Os números apontam para desafios significativos na nutrição infantil entre os beneficiários do PBF com idade entre 0 e 7 anos, em que 481 crianças (7,1%) apresentam magreza acentuada, indicando possível insegurança alimentar e problemas de saúde que afetam o ganho de peso adequado. Um número ainda maior, 1.002 crianças (14,8%), apresenta excesso de peso, condição que pode estar relacionada a padrões alimentares inadequados, incluindo o consumo de alimentos ultraprocessados e com baixo valor nutricional, o que pode ser mais comum em áreas com acesso limitado a alimentos frescos.
Além disso, 583 crianças (8,6%) apresentam baixa estatura para a idade, um indicador de desnutrição crônica, que pode ter impactos a longo prazo no desenvolvimento físico e cognitivo. O levantamento indicou, ainda, a inexistência de Restaurantes Populares e Cozinhas Comunitárias de iniciativa do Poder Público.

Composição
Entre as entidades e organizações eleitas para o biênio 2025-2027, estão o Fórum Estadual dos Usuários do Sistema Único de Assistência Social (SUAS-ES), Movimento Nacional de População em Situação de Rua e Movimento Internacional da Juventude (MOV) no primeiro eixo.
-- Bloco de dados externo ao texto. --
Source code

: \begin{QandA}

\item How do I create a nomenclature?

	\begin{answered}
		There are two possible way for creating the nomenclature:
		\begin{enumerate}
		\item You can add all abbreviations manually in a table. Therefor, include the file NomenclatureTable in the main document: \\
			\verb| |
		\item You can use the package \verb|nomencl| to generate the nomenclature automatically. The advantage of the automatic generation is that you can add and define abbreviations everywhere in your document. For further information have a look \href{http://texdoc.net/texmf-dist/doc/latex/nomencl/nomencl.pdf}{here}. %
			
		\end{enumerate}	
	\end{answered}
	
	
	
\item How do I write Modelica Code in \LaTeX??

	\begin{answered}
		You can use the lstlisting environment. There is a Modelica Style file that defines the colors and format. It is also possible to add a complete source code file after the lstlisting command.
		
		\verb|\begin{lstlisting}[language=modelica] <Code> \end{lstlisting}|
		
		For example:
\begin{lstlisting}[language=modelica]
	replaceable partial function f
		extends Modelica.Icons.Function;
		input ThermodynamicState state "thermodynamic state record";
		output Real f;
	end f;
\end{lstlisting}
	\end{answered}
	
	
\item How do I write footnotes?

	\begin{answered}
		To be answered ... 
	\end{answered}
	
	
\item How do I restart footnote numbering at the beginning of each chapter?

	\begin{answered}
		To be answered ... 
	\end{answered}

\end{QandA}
A faixa contempla representantes de povos e comunidades tradicionais, população negra, quilombolas, indígenas, pessoas com deficiência, refugiados, imigrantes, população LGBTQIA+, população em situação de rua, mulheres, idosos, cozinheiras populares, cozinhas solidárias, pescadores artesanais, marisqueiras e representantes de Equipamentos Públicos de Segurança Alimentar e Nutricional (EPSAN) da sociedade civil.
A Associação Amigos da Justiça, Movimento dos Pequenos Agricultores (MPA) e Central Única dos Trabalhadores (CUT/ES) vão compor o eixo dois, que abrange associações, cooperativas e coletivos da produção, da comercialização, do abastecimento e da oferta de alimentos com sustentabilidade ambiental, social, econômica e do desenvolvimento sustentável.
No eixo 3, voltado a entidades de ensino, pesquisa, conselhos profissionais e trabalhadores que atuam na área de Segurança Alimentar e Nutricional, apenas o Conselho Regional de Nutricionistas da 4ª Região (CRN-4) foi eleito até o momento, deixando duas vagas em aberto nessa representação.
O eixo 5, voltado a organizações da sociedade civil, redes e fóruns que atuam em Segurança Alimentar e Nutricional (SAN) e no Direito Humano à Alimentação Adequada, elegeu: o Serviço Social do Comércio (SESC AR ES/Mesa Brasil), a União de Cegos D. Pedro II (Unicep), a Rede Urbana Capixaba de Agroecologia (Ruca), e o Vicariato para a Ação Social, Política e Ecumênica da Arquidiocese de Vitória e a Cáritas Brasileira/Regional Espírito Santo.
Críticas ao processo
A condução do processo eleitoral do Consea-ES exclusivamente pelo poder público contraria ainda as reivindicações do movimento, apresentadas em um ato político que reuniu diversas organizações da sociedade civil, movimentos sociais, pastorais, conselhos e associações, além de mandatos parlamentares em um “Banquetaço” em frente ao Palácio Anchieta, no último dia 21.
Na ocasião, os manifestantes exigiam a volta do Consea-ES, com a convocação imediata de eleições conduzidas pelo poder público e sociedade civil, e a revisão da Lei Complementar nº 1.109/2024, que reformula a Polisan, criticada por limitar a participação popular na gestão das políticas de segurança alimentar e nutricional do Estado.
Entre as reivindicações apresentadas pelo movimento em manifesto entregue ao governador Renato Casagrande (PSB) no dia do ato, estava também a criação de um grupo de trabalho para a nova legislação estadual, que estaria em desacordo com a legislação federal e a realização de reuniões periódicas entre o governo e o Fosan-ES até que o Consea-ES volte a funcionar plenamente. No entanto, as demandas não foram atendidas pela gestão estadual.